Open Letter To Kyle Lohse

Hello, Kyle. We haven't met before- mostly because you played for the Reds, and I couldn't give a rat's ass about that team. You're not a bad-looking dude, even though you have some unfortunate facial hair choices (but I don't hold that against Aaron Rowand or Josh Beckett, so I'm not gonna hold it against you). There's the whole born-in-Chico thing, but I can get past that (and it's not like you were born in freakin' Arkansas like a certain slowcamotive leftfielder). Your name written out looks kind of like "Loser", which is not good- but pronounced like "Lowsh", which is better.

But here's what's troubling: your 6-12 record and 4.58 ERA scare me, dude. If I can be frank, they kind of make me think you might stink. Like, stink pretty bad. I know you played for Cincinnati, so it's not like you were getting a lot of offensive help-- but 6-12? That's pretty bad.

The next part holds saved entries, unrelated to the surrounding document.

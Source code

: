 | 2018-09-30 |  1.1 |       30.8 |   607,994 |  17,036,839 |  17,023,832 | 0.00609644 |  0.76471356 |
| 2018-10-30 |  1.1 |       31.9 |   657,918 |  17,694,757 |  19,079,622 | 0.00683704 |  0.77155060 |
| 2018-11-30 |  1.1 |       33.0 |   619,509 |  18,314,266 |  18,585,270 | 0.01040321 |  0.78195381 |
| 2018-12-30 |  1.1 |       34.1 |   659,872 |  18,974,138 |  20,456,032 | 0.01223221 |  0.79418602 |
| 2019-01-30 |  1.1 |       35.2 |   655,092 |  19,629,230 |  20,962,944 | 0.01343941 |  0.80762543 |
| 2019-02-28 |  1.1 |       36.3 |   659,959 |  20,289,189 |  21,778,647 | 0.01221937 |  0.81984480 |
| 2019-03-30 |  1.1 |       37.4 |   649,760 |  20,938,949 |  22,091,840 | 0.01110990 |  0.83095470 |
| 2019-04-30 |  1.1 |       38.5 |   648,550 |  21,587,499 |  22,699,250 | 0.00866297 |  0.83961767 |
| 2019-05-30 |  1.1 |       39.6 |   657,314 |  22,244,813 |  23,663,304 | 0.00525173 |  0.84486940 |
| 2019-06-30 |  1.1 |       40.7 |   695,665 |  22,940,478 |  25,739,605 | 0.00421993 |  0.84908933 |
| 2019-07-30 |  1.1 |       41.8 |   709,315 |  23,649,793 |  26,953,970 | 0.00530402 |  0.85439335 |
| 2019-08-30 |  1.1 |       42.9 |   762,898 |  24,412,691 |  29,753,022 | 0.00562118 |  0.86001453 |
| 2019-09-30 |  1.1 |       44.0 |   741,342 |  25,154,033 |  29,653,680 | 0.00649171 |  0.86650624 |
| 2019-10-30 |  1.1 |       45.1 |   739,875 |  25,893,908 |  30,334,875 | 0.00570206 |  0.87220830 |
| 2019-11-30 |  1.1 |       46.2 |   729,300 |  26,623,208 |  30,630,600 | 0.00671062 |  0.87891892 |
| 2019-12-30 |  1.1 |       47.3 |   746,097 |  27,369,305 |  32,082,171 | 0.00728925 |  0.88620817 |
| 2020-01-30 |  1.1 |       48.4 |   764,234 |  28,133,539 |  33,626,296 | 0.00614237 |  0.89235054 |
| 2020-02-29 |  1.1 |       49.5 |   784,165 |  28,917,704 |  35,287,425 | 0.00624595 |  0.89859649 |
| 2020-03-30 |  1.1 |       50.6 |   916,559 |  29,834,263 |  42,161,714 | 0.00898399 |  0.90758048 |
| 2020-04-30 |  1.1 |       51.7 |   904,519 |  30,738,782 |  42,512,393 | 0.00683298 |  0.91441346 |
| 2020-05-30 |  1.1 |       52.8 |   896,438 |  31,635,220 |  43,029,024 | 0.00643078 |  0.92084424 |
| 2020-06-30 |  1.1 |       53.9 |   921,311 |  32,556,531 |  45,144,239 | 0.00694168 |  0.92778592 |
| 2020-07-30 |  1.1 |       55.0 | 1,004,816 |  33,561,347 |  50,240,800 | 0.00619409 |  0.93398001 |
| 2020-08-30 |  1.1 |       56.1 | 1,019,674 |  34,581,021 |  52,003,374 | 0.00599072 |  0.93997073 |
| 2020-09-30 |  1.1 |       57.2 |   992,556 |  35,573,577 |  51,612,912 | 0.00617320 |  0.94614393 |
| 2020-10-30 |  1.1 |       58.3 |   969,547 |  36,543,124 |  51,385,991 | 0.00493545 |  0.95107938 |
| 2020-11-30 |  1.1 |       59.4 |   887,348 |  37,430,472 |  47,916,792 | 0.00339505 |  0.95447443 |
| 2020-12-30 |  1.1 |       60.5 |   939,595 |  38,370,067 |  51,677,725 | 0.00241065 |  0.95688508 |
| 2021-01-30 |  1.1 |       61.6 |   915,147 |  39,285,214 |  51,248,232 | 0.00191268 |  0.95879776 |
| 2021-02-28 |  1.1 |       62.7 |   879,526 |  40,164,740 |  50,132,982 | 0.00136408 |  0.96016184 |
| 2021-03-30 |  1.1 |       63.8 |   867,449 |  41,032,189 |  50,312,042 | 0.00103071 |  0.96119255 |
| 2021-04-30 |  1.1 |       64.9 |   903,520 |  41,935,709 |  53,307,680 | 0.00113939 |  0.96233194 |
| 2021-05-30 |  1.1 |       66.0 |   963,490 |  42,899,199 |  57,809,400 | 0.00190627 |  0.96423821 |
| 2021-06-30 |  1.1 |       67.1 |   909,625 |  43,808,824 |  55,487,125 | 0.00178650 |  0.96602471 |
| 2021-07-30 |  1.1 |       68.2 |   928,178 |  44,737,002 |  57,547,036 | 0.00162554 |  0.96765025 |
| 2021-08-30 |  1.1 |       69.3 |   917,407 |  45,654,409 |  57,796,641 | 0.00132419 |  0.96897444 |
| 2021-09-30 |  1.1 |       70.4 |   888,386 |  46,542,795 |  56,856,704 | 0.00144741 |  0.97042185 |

So I'm going to be in the bleachers at Wrigley Field today for your debut for Philly - it's a day game, and is going to be approximately 1,000 degrees out, and I will have been drinking for 2 hours beforehand, so I'm not sure I'll be the most coherent fan around... but I will be there. All I ask is that you don't completely suck. We bounced Coolerpants Durbin to add you to the starting five, and I'd just like you to do better than he did. Plus, it's not like the Phillies pitching staff is full of aces (minus Cole) that are hard to live up to... you just have to do kind of good. That's all I ask.

Deal?


Warning: Tag Can Be Hazardous To Your Health

A nice old-fashioned game of tag ended in TRAGEDY, when baseball boyfriend Aaron Rowand injured his left shoulder (it was either a "strain" or a "tweak", depending on the news source). With Chutley out of the lineup thanks to a broken hand (courtesy of Enemy No. 1 John Lannan), the last thing Cholly needed was a gang of wild children terrorizing his all-star centerfielder into a freak injury.

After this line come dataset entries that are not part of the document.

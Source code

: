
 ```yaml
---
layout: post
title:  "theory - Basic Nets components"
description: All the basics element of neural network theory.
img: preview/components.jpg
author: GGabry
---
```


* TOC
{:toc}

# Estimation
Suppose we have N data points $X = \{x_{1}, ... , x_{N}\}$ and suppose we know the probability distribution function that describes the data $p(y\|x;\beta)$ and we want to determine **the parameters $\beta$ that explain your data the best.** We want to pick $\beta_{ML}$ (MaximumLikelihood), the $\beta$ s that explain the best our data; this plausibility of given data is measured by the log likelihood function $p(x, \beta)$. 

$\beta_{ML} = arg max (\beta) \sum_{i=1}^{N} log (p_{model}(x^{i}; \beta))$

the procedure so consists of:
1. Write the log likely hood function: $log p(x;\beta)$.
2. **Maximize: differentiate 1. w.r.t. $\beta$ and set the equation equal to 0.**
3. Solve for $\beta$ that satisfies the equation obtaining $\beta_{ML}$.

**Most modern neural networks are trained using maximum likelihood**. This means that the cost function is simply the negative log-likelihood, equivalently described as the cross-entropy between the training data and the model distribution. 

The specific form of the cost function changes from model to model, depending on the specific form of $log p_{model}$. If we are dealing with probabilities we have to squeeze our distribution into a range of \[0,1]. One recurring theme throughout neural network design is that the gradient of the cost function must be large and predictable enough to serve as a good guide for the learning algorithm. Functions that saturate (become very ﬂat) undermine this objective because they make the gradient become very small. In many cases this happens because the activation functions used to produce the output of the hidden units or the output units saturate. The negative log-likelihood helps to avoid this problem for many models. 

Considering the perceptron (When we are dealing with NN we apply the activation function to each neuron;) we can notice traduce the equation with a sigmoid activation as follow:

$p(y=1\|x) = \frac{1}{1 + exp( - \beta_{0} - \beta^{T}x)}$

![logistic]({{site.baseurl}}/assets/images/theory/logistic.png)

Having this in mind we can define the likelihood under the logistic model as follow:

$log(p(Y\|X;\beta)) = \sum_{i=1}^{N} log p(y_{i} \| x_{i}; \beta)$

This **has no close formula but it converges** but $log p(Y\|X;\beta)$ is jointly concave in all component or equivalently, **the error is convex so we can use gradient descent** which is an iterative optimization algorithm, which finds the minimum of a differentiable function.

Beware, folks- that innocent-looking child trying to taunt you into a game of tag may be an undercover operative from a rival team (I'm looking at you, METS) trying to put you on the DL.


Are You Kidding Me?

Seriously?!?!?
No, really- SERIOUSLY? So much for that tight pennant race.

STUPID ROOKIE PITCHER.


Special Delivery: DWright

What's better than a commercial featuring David Wright in deliveryman's uniform? A commercial featuring DWright and several FDNY firemen. The face of the Mets was out on the streets of NYC yesterday filming the newest Vitamin Water commercial- and lookin' fine (nice pants! and love that jaunty "david" nameplate on the shirt).

He makes a deliveryman's uni hot, y'all. This is a skill that cannot be overestimated.

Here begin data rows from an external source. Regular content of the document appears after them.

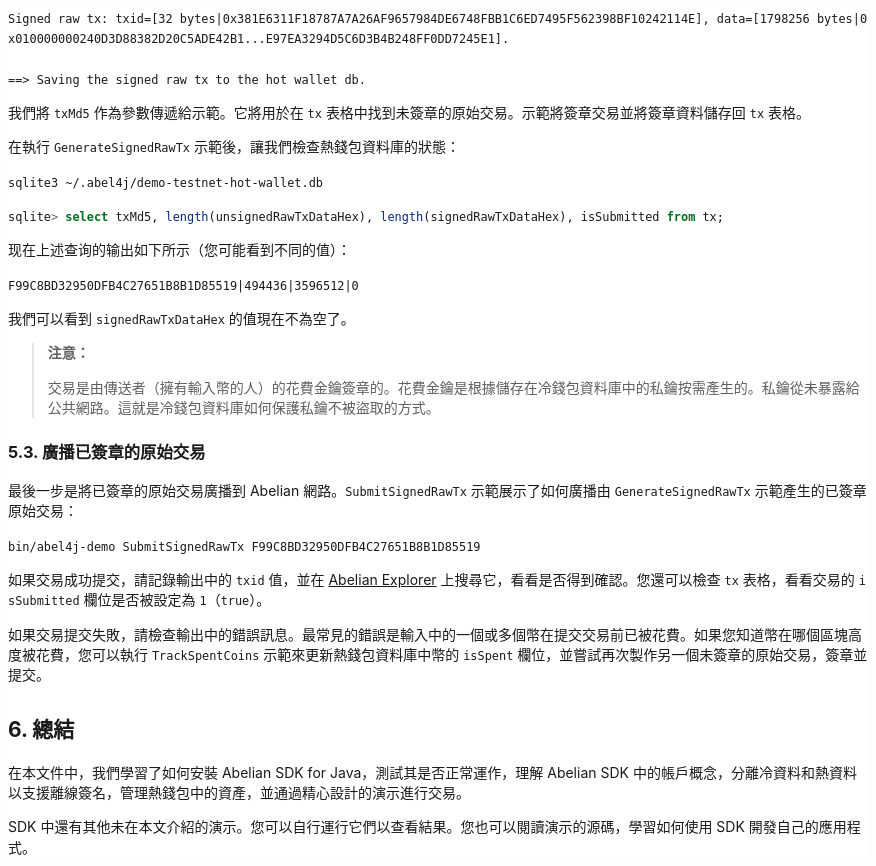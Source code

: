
 ```text
Signed raw tx: txid=[32 bytes|0x381E6311F18787A7A26AF9657984DE6748FBB1C6ED7495F562398BF10242114E], data=[1798256 bytes|0x010000000240D3D88382D20C5ADE42B1...E97EA3294D5C6D3B4B248FF0DD7245E1].

==> Saving the signed raw tx to the hot wallet db.
```

我們將 `txMd5` 作為參數傳遞給示範。它將用於在 `tx` 表格中找到未簽章的原始交易。示範將簽章交易並將簽章資料儲存回 `tx` 表格。

在執行 `GenerateSignedRawTx` 示範後，讓我們檢查熱錢包資料庫的狀態：

```bash
sqlite3 ~/.abel4j/demo-testnet-hot-wallet.db
``` 

```sql
sqlite> select txMd5, length(unsignedRawTxDataHex), length(signedRawTxDataHex), isSubmitted from tx;
```

现在上述查询的输出如下所示（您可能看到不同的值）：

```text
F99C8BD32950DFB4C27651B8B1D85519|494436|3596512|0
```

我們可以看到 `signedRawTxDataHex` 的值現在不為空了。

> **注意：**
>
> 交易是由傳送者（擁有輸入幣的人）的花費金鑰簽章的。花費金鑰是根據儲存在冷錢包資料庫中的私鑰按需產生的。私鑰從未暴露給公共網路。這就是冷錢包資料庫如何保護私鑰不被盜取的方式。

### 5.3. 廣播已簽章的原始交易

最後一步是將已簽章的原始交易廣播到 Abelian 網路。`SubmitSignedRawTx` 示範展示了如何廣播由 `GenerateSignedRawTx` 示範產生的已簽章原始交易：

```bash
bin/abel4j-demo SubmitSignedRawTx F99C8BD32950DFB4C27651B8B1D85519
```

如果交易成功提交，請記錄輸出中的 `txid` 值，並在 [Abelian Explorer](https://explorer.pqabelian.io) 上搜尋它，看看是否得到確認。您還可以檢查 `tx` 表格，看看交易的 `isSubmitted` 欄位是否被設定為 `1`（`true`）。

如果交易提交失敗，請檢查輸出中的錯誤訊息。最常見的錯誤是輸入中的一個或多個幣在提交交易前已被花費。如果您知道幣在哪個區塊高度被花費，您可以執行 `TrackSpentCoins` 示範來更新熱錢包資料庫中幣的 `isSpent` 欄位，並嘗試再次製作另一個未簽章的原始交易，簽章並提交。

## 6. 總結

在本文件中，我們學習了如何安裝 Abelian SDK for Java，測試其是否正常運作，理解 Abelian SDK 中的帳戶概念，分離冷資料和熱資料以支援離線簽名，管理熱錢包中的資產，並通過精心設計的演示進行交易。

SDK 中還有其他未在本文介紹的演示。您可以自行運行它們以查看結果。您也可以閱讀演示的源碼，學習如何使用 SDK 開發自己的應用程式。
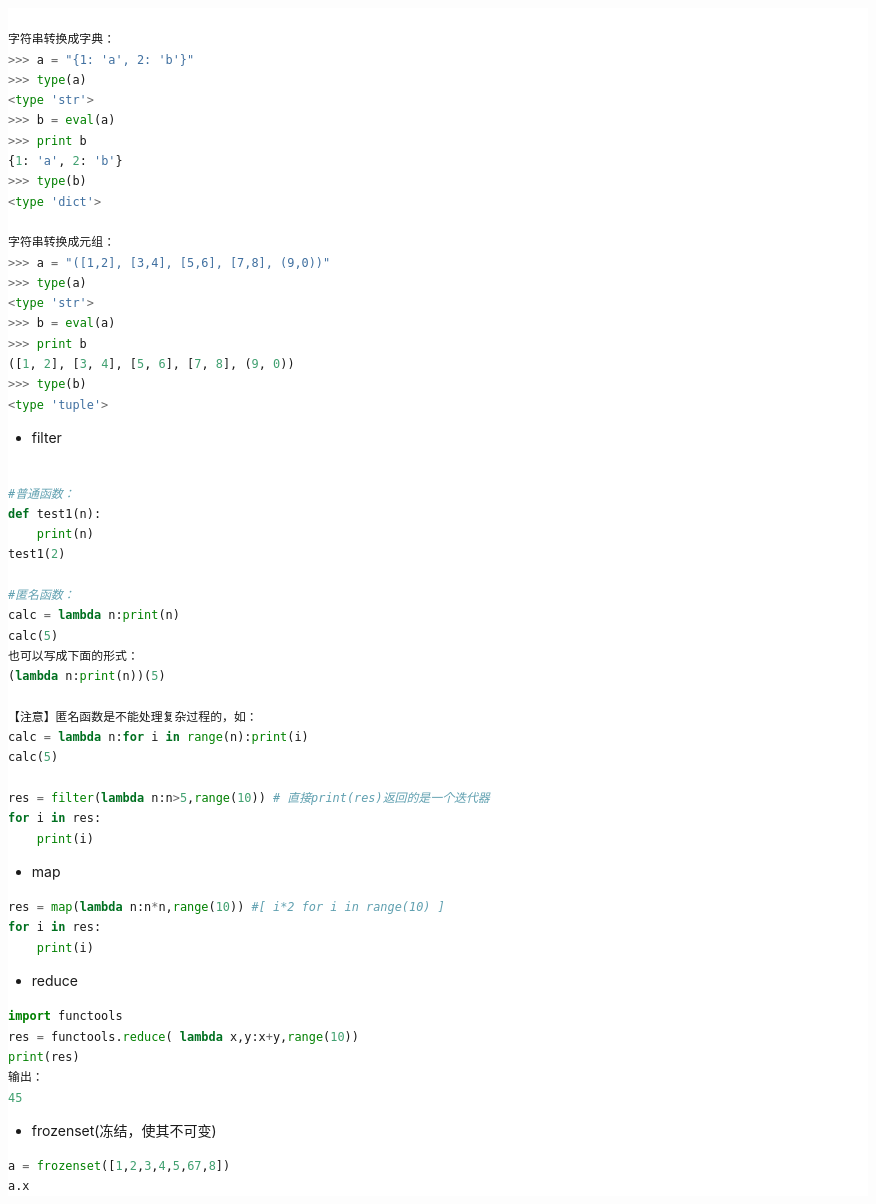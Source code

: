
 ```py

字符串转换成字典：
>>> a = "{1: 'a', 2: 'b'}"
>>> type(a)
<type 'str'>
>>> b = eval(a)
>>> print b
{1: 'a', 2: 'b'}
>>> type(b)
<type 'dict'>

字符串转换成元组：
>>> a = "([1,2], [3,4], [5,6], [7,8], (9,0))"
>>> type(a)
<type 'str'>
>>> b = eval(a)
>>> print b
([1, 2], [3, 4], [5, 6], [7, 8], (9, 0))
>>> type(b)
<type 'tuple'>

```
- filter
```py

#普通函数：
def test1(n):
    print(n)
test1(2)

#匿名函数：
calc = lambda n:print(n)
calc(5)
也可以写成下面的形式：
(lambda n:print(n))(5)

【注意】匿名函数是不能处理复杂过程的，如：
calc = lambda n:for i in range(n):print(i)
calc(5)

res = filter(lambda n:n>5,range(10)) # 直接print(res)返回的是一个迭代器
for i in res:
    print(i)
```
- map
```py
res = map(lambda n:n*n,range(10)) #[ i*2 for i in range(10) ]
for i in res:
    print(i)
```
- reduce
```py
import functools
res = functools.reduce( lambda x,y:x+y,range(10))
print(res)
输出：
45
```
- frozenset(冻结，使其不可变)
```py
a = frozenset([1,2,3,4,5,67,8])
a.x
```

All credit to Gothamist for the photo - and to Metsgrrl for the tip.


Word Up to Tony Gwynn

The Phillies are lucky enough to be playing in San Diego this weekend during all the festivities honoring Tony Gwynn- who is getting inducted into Cooperstown next weekend. Gaslamp Ball has a great first-hand account of the Gwynn statue unveiling from last night -- but right before that, the Padres played a cool tribute video to Tony on the jumbotron in Petco Park.

I applaud the Padres' musical selection on this one - and had to share.

Tony is one of the greatest ballplayers to play the game in my lifetime (and he has been in the broadcast booth for the whole Phillies-Padres series, which is priceless)- and he's a class act to boot.